- Area: US Central
- Members: 12,064 (2025)
- Stakes: 2
- Wards: 14
- Branches: 17
- Total Congregations: 31
- Temples: 1 announced
- FamilySearch Centers: 13

= The Church of Jesus Christ of Latter-day Saints in South Dakota =

The Church of Jesus Christ of Latter-day Saints in South Dakota refers to the Church of Jesus Christ of Latter-day Saints (LDS Church) and its members in South Dakota. The official church membership as a percentage of general population was 1.27% in 2014. According to the 2014 Pew Forum on Religion & Public Life survey, less than 1% of South Dakotans self-identify themselves most closely with the LDS Church. The LDS Church is the 8th largest denomination in South Dakota.

==History==

The first Anglo-Saxons to settle in what is now South Dakota affiliated themselves with the LDS Church and settled at Fort Vermillion in 1845 to 1846. These settlers, among others, were sent to explore locations that would be suitable for a new home for the LDS Church as they experienced persecutions in Nauvoo, Missouri, and other areas further east.

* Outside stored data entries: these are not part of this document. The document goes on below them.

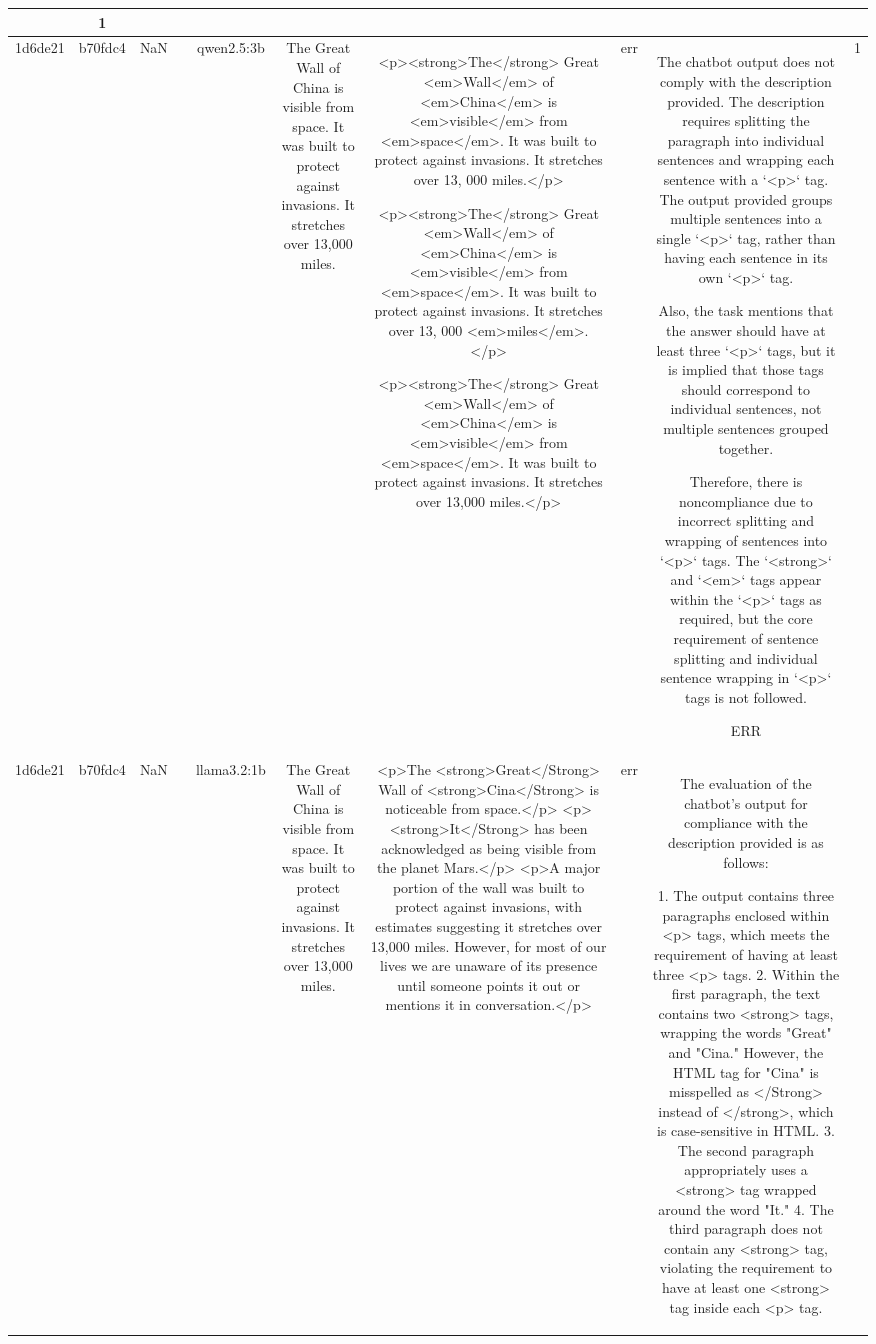 \begin{table}[h!]
\begin{tabular}{|c|c|c|c|c|c|c|c|c|c|}
{{ERR & 1\\
\hline
1d6de21 & b70fdc4 & NaN &  & qwen2.5:3b & The Great Wall of China is visible from space. It was built to protect against invasions. It stretches over 13,000 miles. & <p><strong>The</strong> Great <em>Wall</em> of <em>China</em> is <em>visible</em> from <em>space</em>. It was built to protect against invasions. It stretches over 13, 000 miles.</p>

<p><strong>The</strong> Great <em>Wall</em> of <em>China</em> is <em>visible</em> from <em>space</em>. It was built to protect against invasions. It stretches over 13, 000 <em>miles</em>.</p>

<p><strong>The</strong> Great <em>Wall</em> of <em>China</em> is <em>visible</em> from <em>space</em>. It was built to protect against invasions. It stretches over 13,000 miles.</p> & err & The chatbot output does not comply with the description provided. The description requires splitting the paragraph into individual sentences and wrapping each sentence with a `<p>` tag. The output provided groups multiple sentences into a single `<p>` tag, rather than having each sentence in its own `<p>` tag.

Also, the task mentions that the answer should have at least three `<p>` tags, but it is implied that those tags should correspond to individual sentences, not multiple sentences grouped together.

Therefore, there is noncompliance due to incorrect splitting and wrapping of sentences into `<p>` tags. The `<strong>` and `<em>` tags appear within the `<p>` tags as required, but the core requirement of sentence splitting and individual sentence wrapping in `<p>` tags is not followed. 

ERR & 1\\
\hline
1d6de21 & b70fdc4 & NaN &  & llama3.2:1b & The Great Wall of China is visible from space. It was built to protect against invasions. It stretches over 13,000 miles. & <p>The <strong>Great</Strong> Wall of <strong>Cina</Strong> is noticeable from space.</p>
<p><strong>It</Strong> has been acknowledged as being visible from the planet Mars.</p>
<p>A major portion of the wall was built to protect against invasions, with estimates suggesting it stretches over 13,000 miles. However, for most of our lives we are unaware of its presence until someone points it out or mentions it in conversation.</p> & err & The evaluation of the chatbot's output for compliance with the description provided is as follows:

1. The output contains three paragraphs enclosed within <p> tags, which meets the requirement of having at least three <p> tags.
2. Within the first paragraph, the text contains two <strong> tags, wrapping the words "Great" and "Cina." However, the HTML tag for "Cina" is misspelled as </Strong> instead of </strong>, which is case-sensitive in HTML.
3. The second paragraph appropriately uses a <strong> tag wrapped around the word "It."
4. The third paragraph does not contain any <strong> tag, violating the requirement to have at least one <strong> tag inside each <p> tag.

}}
\end{tabular}
\end{table}
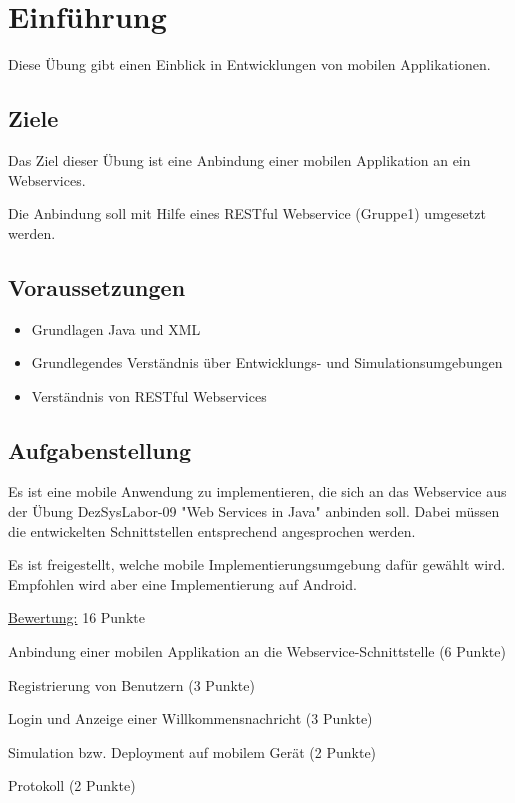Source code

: 
\section{Einführung}
Diese Übung gibt einen Einblick in Entwicklungen von mobilen Applikationen.

\subsection{Ziele}
Das Ziel dieser Übung ist eine Anbindung einer mobilen Applikation an ein Webservices.

Die Anbindung soll mit Hilfe eines RESTful Webservice (Gruppe1) umgesetzt werden.


\subsection{Voraussetzungen}
\begin{itemize}
\item Grundlagen Java und XML
\item Grundlegendes Verständnis über Entwicklungs- und Simulationsumgebungen
\item Verständnis von RESTful Webservices
\end{itemize}


\subsection{Aufgabenstellung}
Es ist eine mobile Anwendung zu implementieren, die sich an das Webservice aus der Übung DezSysLabor-09 "Web Services in Java" anbinden soll. Dabei müssen die entwickelten Schnittstellen entsprechend angesprochen werden.

Es ist freigestellt, welche mobile Implementierungsumgebung dafür gewählt wird. Empfohlen wird aber eine Implementierung auf Android.
\newline

\uline{Bewertung:} 16 Punkte
\begin{list}{-}
\item Anbindung einer mobilen Applikation an die Webservice-Schnittstelle (6 Punkte)
\item Registrierung von Benutzern (3 Punkte)
\item Login und Anzeige einer Willkommensnachricht (3 Punkte)
\item Simulation bzw. Deployment auf mobilem Gerät (2 Punkte)
\item Protokoll (2 Punkte)
\end{list}
\clearpage
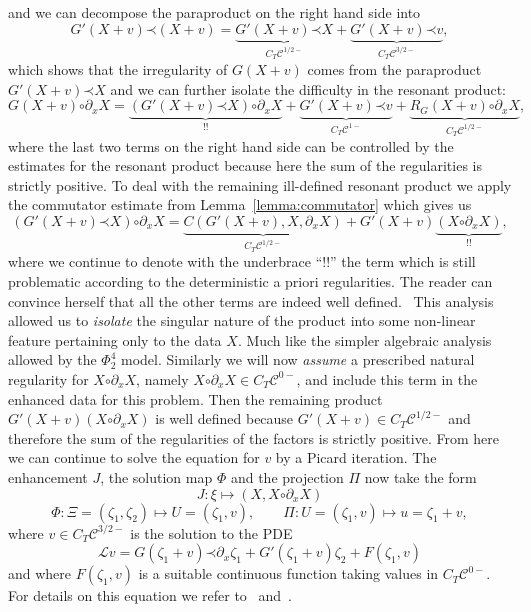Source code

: \documentclass[a4paper, 11pt]{article}
\newcommand{\tmtextit}[1]{{\itshape{#1}}}
\newcommand{\LL}{\mathcal{L}}
\newcommand{\para}{\mathord{\prec}}
\newcommand{\reso}{\mathord{\circ}}
\begin{document}
and we can decompose the paraproduct on the right hand side into
\[ G' (X + v) \para (X + v) = \underbrace{G' (X + v) \para X}_{C_T
   \mathcal{C}^{1 / 2 -}} + \underbrace{G' (X + v) \para v}_{C_T
   \mathcal{C}^{3 / 2 -}}, \]
which shows that the irregularity of $G (X + v)$ comes from the paraproduct
${G' (X + v) \para X}$ and we can further isolate the difficulty in the resonant
product:
\[ G (X + v) \reso \partial_x X = \underbrace{(G' (X + v) \para X) \reso
   \partial_x X}_{!!} + \underbrace{G' (X + v) \para v}_{C_T \mathcal{C}^{1
   -}} + \underbrace{R_G (X + v) \reso \partial_x X}_{C_T \mathcal{C}^{1 / 2
   -}}, \]
where the last two terms on the right hand side can be controlled by the
estimates for the resonant product because here the sum of the regularities is
strictly positive. To deal with the remaining ill-defined resonant product we
apply the commutator estimate from Lemma~\ref{lemma:commutator} which gives us
\[ (G' (X + v) \para X) \reso \partial_x X = \underbrace{C (G' (X + v), X,
   \partial_x X)}_{C_T \mathcal{C}^{1 / 2 -}} + G' (X + v) \underbrace{(X
   \reso \partial_x X)}_{!!}, \]
where we continue to denote with the underbrace ``!!'' the term which is still
problematic according to the deterministic a priori regularities. The reader
can convince herself that all the other terms are indeed well defined. \ This
analysis allowed us to \tmtextit{isolate} the singular nature of the product
into some non-linear feature pertaining only to the data $X$. Much like the
simpler algebraic analysis allowed by the $\Phi^4_2$ model. Similarly we will
now \tmtextit{assume} a prescribed natural regularity for $X \reso \partial_x
X$, namely $X \reso \partial_x X \in C_T \mathcal{C}^{0 -}$, and include this
term in the enhanced data for this problem. Then the remaining product $G' (X
+ v) (X \reso \partial_x X)$ is well defined because $G' (X + v) \in C_T
\mathcal{C}^{1 / 2 -}$ and therefore the sum of the regularities of the
factors is strictly positive. From here we can continue to solve the equation
for $v$ by a Picard iteration. The enhancement $J$, the solution map $\Phi$
and the projection $\Pi$ now take the form
\[ J : \xi \mapsto (X, X \reso \partial_x X) \]
\[ \Phi : \Xi = (\zeta_1, \zeta_2) \mapsto U = (\zeta_1, v), \qquad \Pi : U =
   (\zeta_1, v) \mapsto u = \zeta_1 + v, \]
where $v \in C_T \mathcal{C}^{3 / 2 -}$ is the solution to the PDE
\[ \LL v = G (\zeta_1 + v) \para \partial_x \zeta_1 + G' (\zeta_1 + v) \zeta_2
   + F (\zeta_1, v) \]
and where $F (\zeta_1, v)$ is a suitable continuous function taking values in
$C_T \mathcal{C}^{0 -}$. For details on this equation we refer to~\cite{hairer_rough_2011} and~\cite{gubinelli_paracontrolled_2015}.
\end{document}
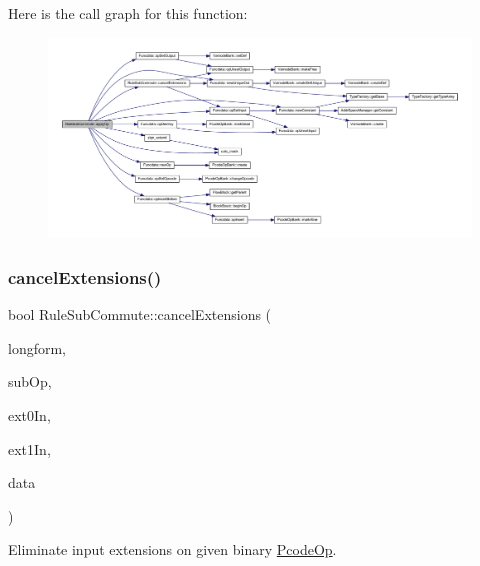 Here is the call graph for this function\+:
\nopagebreak
\begin{figure}[H]
\begin{center}
\leavevmode
\includegraphics[width=350pt]{class_rule_sub_commute_a346f3bfeee9d7233be7a17387ebc553f_cgraph}
\end{center}
\end{figure}
\mbox{\label{class_rule_sub_commute_a98082ac7f5395dbc0fd603a876417250}} 
\subsubsection{\texorpdfstring{cancelExtensions()}{cancelExtensions()}}
{\footnotesize\ttfamily bool Rule\+Sub\+Commute\+::cancel\+Extensions (\begin{DoxyParamCaption}\item[{\mbox{\hyperlink{class_pcode_op}{Pcode\+Op}} $\ast$}]{longform,  }\item[{\mbox{\hyperlink{class_pcode_op}{Pcode\+Op}} $\ast$}]{sub\+Op,  }\item[{\mbox{\hyperlink{class_varnode}{Varnode}} $\ast$}]{ext0\+In,  }\item[{\mbox{\hyperlink{class_varnode}{Varnode}} $\ast$}]{ext1\+In,  }\item[{\mbox{\hyperlink{class_funcdata}{Funcdata}} \&}]{data }\end{DoxyParamCaption})\hspace{0.3cm}{\ttfamily [static]}}



Eliminate input extensions on given binary \mbox{\hyperlink{class_pcode_op}{Pcode\+Op}}.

The number of missionaries from the church sent to the Dakotas doubled during the pandemic.

==Stakes==
As of July 2026, the following stakes had congregations located in South Dakota:

| Stake | Organized | Mission | Temple District |
|---|---|---|---|
| Bismarck North Dakota | 22 Sep 1996 | North Dakota Bismarck | Bismarck North Dakota |
| Fargo North Dakota | 7 Aug 1977 | North Dakota Bismarck | Bismarck North Dakota |
| Rapid City South Dakota | 10 Dec 1972 | North Dakota Bismarck | Casper Wyoming |
| Sioux Falls South Dakota | 18 Nov 1979 | Nebraska Omaha | Winter Quarters Nebraska |
| Sioux City Iowa | 21 Jan 1996 | Nebraska Omaha | Winter Quarters Nebraska |

==Missions==
The former South Dakota Rapid City Mission was renamed the North Dakota Bismarck Mission in 2015.

==Temples==
As of May 2021, congregations in the Sioux Falls South Dakota and the Sioux City Iowa stakes are in the Winter Quarters Nebraska Temple district. Congregations in the Rapid City South Dakota and the two North Dakota stakes shown above are in the Bismarck North Dakota Temple district.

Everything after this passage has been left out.